作者はそれが生まれるのを助けるだけである。それは、人間が女性の体から生まれてくることに似ているのではないかと思う。その女性が生むのではなく、その女性の体を借りて「生まれてくる」のだ。

もちろん、お蔵入りになってしまっている作品、アイディアだけで何も進んでいない作品、途中まで書いて放置されている作品、たくさんの作品がある。それらにも大なり小なりたしかに生命は宿っているのかもしれないけれども、生まれる前に生命が失われてしまうものもある。
それもまた、生命というものなのかもしれない。

小説を書いていると、だんだんとその小説に出てくる人物たちに感情移入してしまうことがある。そこにいる人たちがとても愛おしくなってくるのだ。だから、たとえ、本の中の架空の人物であっても、世の中に出てきて欲しいな、生まれて欲しいなと思うのである。
そして、そういった作品がやっぱり完成するものになるのである。

何かを生みだそうと力んでもなかなか生みだすことはできない。それは、人間の子どももそうで、セックスをしたからと言って必ず子どもができるとは限らないし、こちらがどんなに頑張っても生まれてくるかどうかはその子どもにかかっている。

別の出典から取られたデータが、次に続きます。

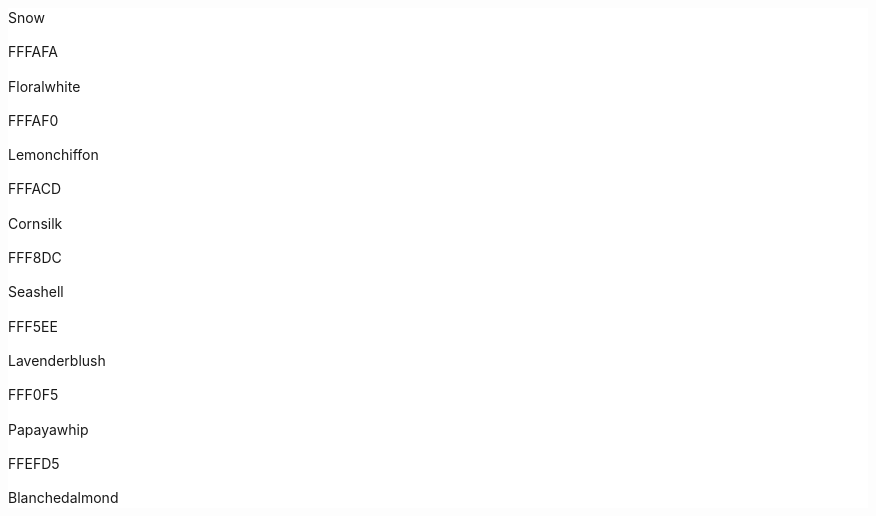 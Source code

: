 <tr>
  <td class="c51" colspan="1" rowspan="1">
    <p>
      Snow
    </p>
    <p>
      FFFAFA
    </p>
  </td>
  <td class="c90" colspan="1" rowspan="1">
    <p>
      Floralwhite
    </p>
    <p>
      FFFAF0
    </p>
  </td>
  <td class="c108" colspan="1" rowspan="1">
    <p>
      Lemonchiffon
    </p>
    <p>
      FFFACD
    </p>
  </td>
  <td class="c103" colspan="1" rowspan="1">
    <p>
      Cornsilk
    </p>
    <p>
      FFF8DC
    </p>
  </td>
</tr>
<tr>
  <td class="c13" colspan="1" rowspan="1">
    <p>
      Seashell
    </p>
    <p>
      FFF5EE
    </p>
  </td>
  <td class="c149" colspan="1" rowspan="1">
    <p>
      Lavenderblush 
    </p>
    <p>
    FFF0F5
    </p>
  </td>
  <td class="c91" colspan="1" rowspan="1">
    <p>
      Papayawhip
    </p>
    <p>
      FFEFD5
    </p>
  </td>
  <td class="c93" colspan="1" rowspan="1">
    <p>
      Blanchedalmond
    </p>
    <p>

でも、宿った生命に対しては、生まれてくることを助けることはできるし、そもそも生命力が強いものはもうほとんど勝手に生まれてくるといっても過言ではないのではないだろうか。

作品をつくっているとそういうことを感じることがある。僕という媒体を通して、それは生まれようとしているのだ。僕はただ、僕という器を貸して、それが生まれてくることをお手伝いするだけ。
時々そんなことを思うことがある。